[RECORDS FOR THIS TASK — start]
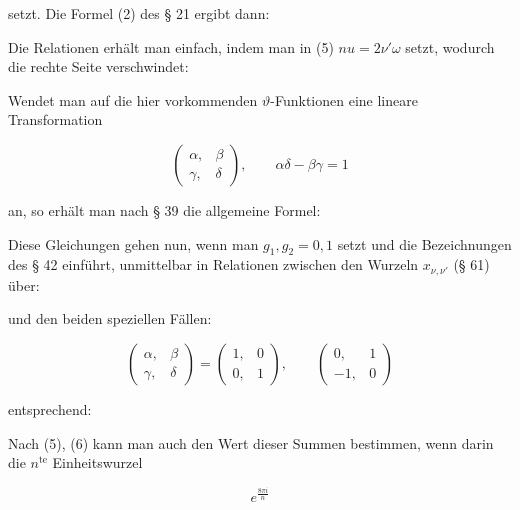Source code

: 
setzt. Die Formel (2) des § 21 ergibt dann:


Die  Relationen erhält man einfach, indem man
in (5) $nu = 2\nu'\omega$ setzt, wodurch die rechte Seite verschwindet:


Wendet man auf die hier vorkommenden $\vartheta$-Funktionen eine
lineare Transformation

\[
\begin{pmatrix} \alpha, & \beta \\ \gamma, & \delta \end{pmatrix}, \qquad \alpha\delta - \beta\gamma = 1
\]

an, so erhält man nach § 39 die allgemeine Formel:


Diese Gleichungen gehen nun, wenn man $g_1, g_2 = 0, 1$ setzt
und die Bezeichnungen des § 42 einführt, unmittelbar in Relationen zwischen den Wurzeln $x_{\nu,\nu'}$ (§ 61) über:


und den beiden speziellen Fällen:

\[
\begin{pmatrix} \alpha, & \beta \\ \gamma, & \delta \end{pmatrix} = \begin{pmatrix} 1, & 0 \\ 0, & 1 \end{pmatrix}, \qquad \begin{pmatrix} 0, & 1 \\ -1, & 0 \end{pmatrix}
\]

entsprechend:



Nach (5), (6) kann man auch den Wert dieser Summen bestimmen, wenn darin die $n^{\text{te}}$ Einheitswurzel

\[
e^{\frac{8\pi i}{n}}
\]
[RECORDS FOR THIS TASK — finish]
ASSIGNMENT: If the listing above includes images, copy every line of it exactly except those images.

TASK OUTPUT:
Source code

: 
setzt. Die Formel (2) des § 21 ergibt dann:


Die  Relationen erhält man einfach, indem man
in (5) $nu = 2\nu'\omega$ setzt, wodurch die rechte Seite verschwindet:


Wendet man auf die hier vorkommenden $\vartheta$-Funktionen eine
lineare Transformation

\[
\begin{pmatrix} \alpha, & \beta \\ \gamma, & \delta \end{pmatrix}, \qquad \alpha\delta - \beta\gamma = 1
\]

an, so erhält man nach § 39 die allgemeine Formel:


Diese Gleichungen gehen nun, wenn man $g_1, g_2 = 0, 1$ setzt
und die Bezeichnungen des § 42 einführt, unmittelbar in Relationen zwischen den Wurzeln $x_{\nu,\nu'}$ (§ 61) über:


und den beiden speziellen Fällen:

\[
\begin{pmatrix} \alpha, & \beta \\ \gamma, & \delta \end{pmatrix} = \begin{pmatrix} 1, & 0 \\ 0, & 1 \end{pmatrix}, \qquad \begin{pmatrix} 0, & 1 \\ -1, & 0 \end{pmatrix}
\]

entsprechend:



Nach (5), (6) kann man auch den Wert dieser Summen bestimmen, wenn darin die $n^{\text{te}}$ Einheitswurzel

\[
e^{\frac{8\pi i}{n}}
\]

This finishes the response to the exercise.